The Restore and Modernize Our National Laboratories Act of 2025 directs the Secretary of Energy to fund projects that address deferred maintenance, critical infrastructure needs, and modernization at National Laboratories and single-purpose research facilities. It also amends the Energy Policy Act of 2005 to require a department-wide facilities and infrastructure strategy and a detailed planning report.

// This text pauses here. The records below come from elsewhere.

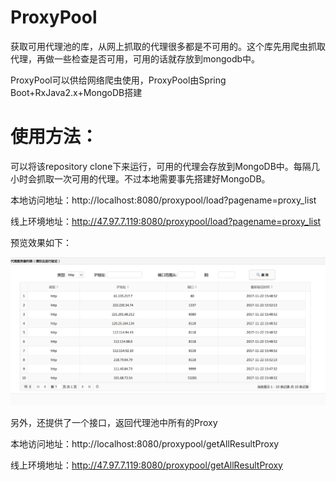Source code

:# ProxyPool


获取可用代理池的库，从网上抓取的代理很多都是不可用的。这个库先用爬虫抓取代理，再做一些检查是否可用，可用的话就存放到mongodb中。

ProxyPool可以供给网络爬虫使用，ProxyPool由Spring Boot+RxJava2.x+MongoDB搭建


# 使用方法：

可以将该repository clone下来运行，可用的代理会存放到MongoDB中。每隔几小时会抓取一次可用的代理。不过本地需要事先搭建好MongoDB。

本地访问地址：http://localhost:8080/proxypool/load?pagename=proxy_list

线上环境地址：http://47.97.7.119:8080/proxypool/load?pagename=proxy_list

预览效果如下：

![](proxy_list.png)


另外，还提供了一个接口，返回代理池中所有的Proxy

本地访问地址：http://localhost:8080/proxypool/getAllResultProxy

线上环境地址：http://47.97.7.119:8080/proxypool/getAllResultProxy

The bill aims to align capital investments with science and energy missions by requiring the Department to identify priority projects and planning metrics. It signals a multi-year, programmatic approach to lab facilities rather than one-off project appropriations, while leaving final funding decisions to the appropriations process.
At a Glance
What It Does
The bill requires the Secretary of Energy to fund restoration and modernization projects at National Laboratories and to publish an annual list of funded projects timed with the President's budget. It also replaces Section 993 of the Energy Policy Act of 2005 with a new facilities-and-infrastructure strategy requirement and a report specifying 10-year plans for each lab.
Who It Affects
Directly affects Department of Energy offices that manage labs (Office of Science, NNSA, Environmental Management, Energy Efficiency and Renewable Energy, Fossil Energy, Nuclear Energy), the National Laboratories themselves, prime contractors that operate labs, construction and facilities-management firms, and congressional budget and oversight committees.
Why It Matters
This bill centralizes planning for lab capital assets and channels multi-year appropriations authority at a scale that could reshape capital priorities for U.S. research infrastructure. That matters to lab directors, program managers, procurement officials, and firms that deliver large-scale lab construction or upgrade work.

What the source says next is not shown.